Lesson 6 Homework Practice Solve Inequalities By Addition Or Subtraction
Ever feel like you're trying to keep up with a moving target? That's kind of what solving inequalities by addition or subtraction is all about! It might sound a little formal, but think of it as learning a new way to talk about things that aren't necessarily exactly equal. Sometimes, things are just more than, or less than, something else. And understanding that can actually be pretty neat!
So, what's the big deal? The purpose of learning to solve inequalities by addition or subtraction is to figure out the range of possible values that make a statement true. Instead of finding a single, precise answer (like you do with equations), you're identifying a whole set of possibilities. This is super useful because, in the real world, we often deal with situations where there isn't just one perfect solution. It's about understanding boundaries and limits. Think of it as gaining a superpower to describe situations where things can vary!
Let's look at some examples. In school, this skill is fundamental to algebra. It helps you understand concepts like "at least" or "no more than" when you're dealing with word problems. For instance, if a recipe calls for "at least 2 cups of flour," you know you can use 2 cups, 2.1 cups, 3 cups, and so on. The inequality helps you define that flexibility. Mathematically, this might look like x ≥ 2, meaning 'x' (the amount of flour) is greater than or equal to 2.
But it's not just in the classroom!
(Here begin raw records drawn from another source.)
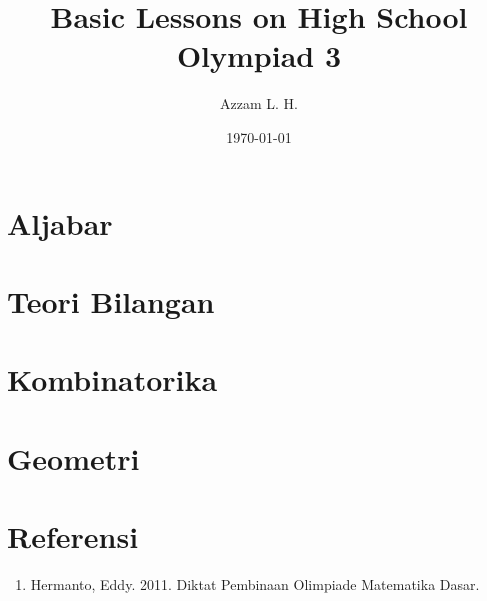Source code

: \title{Basic Lessons on High School Olympiad 3}
\date{\today}
\author{Azzam L. H.}
\maketitle
\renewcommand*\contentsname{Daftar Isi}
\tableofcontents

\newpage
\section{Aljabar}



\section{Teori Bilangan}



\section{Kombinatorika}



\section{Geometri}







\section{Referensi}
    \begin{enumerate}
        \item Hermanto, Eddy. 2011. Diktat Pembinaan Olimpiade Matematika Dasar.
    \end{enumerate}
Imagine you're saving up for a new video game that costs $60. You've already saved $20. How much more do you need to save? You need to save at least $40 more. This is an inequality: savings + $40 ≥ $60. Or, think about packing for a trip with a weight limit for your suitcase. If the limit is 50 pounds, and your suitcase currently weighs 45 pounds, you know you can add at most 5 pounds without going over. That's an inequality at play too! These are situations where knowing the 'less than' or 'greater than' boundaries is key.
Learning to solve these is surprisingly simple. The core idea is that just like with equations, whatever you do to one side of the inequality, you do to the other to keep it balanced. If you have an inequality like y + 3 < 10, and you want to find out what 'y' could be, you simply subtract 3 from both sides. This isolates 'y' and shows you that y < 7. So, 'y' can be any number less than 7. It’s about isolating the unknown variable, just in a more open-ended way!
To explore this more, try turning everyday situations into simple inequalities. When you're grocery shopping, think about your budget. If you have $20 and you've already spent $12, how much more can you spend? Or, if you're planning a party and have a certain number of chairs, think about the maximum number of guests you can comfortably seat. Turning these everyday scenarios into statements like "money left is less than or equal to $8" or "number of guests is less than or equal to the number of chairs" can make the concept of inequalities really click. It’s a fantastic way to see math in action, not just in a textbook, but all around you!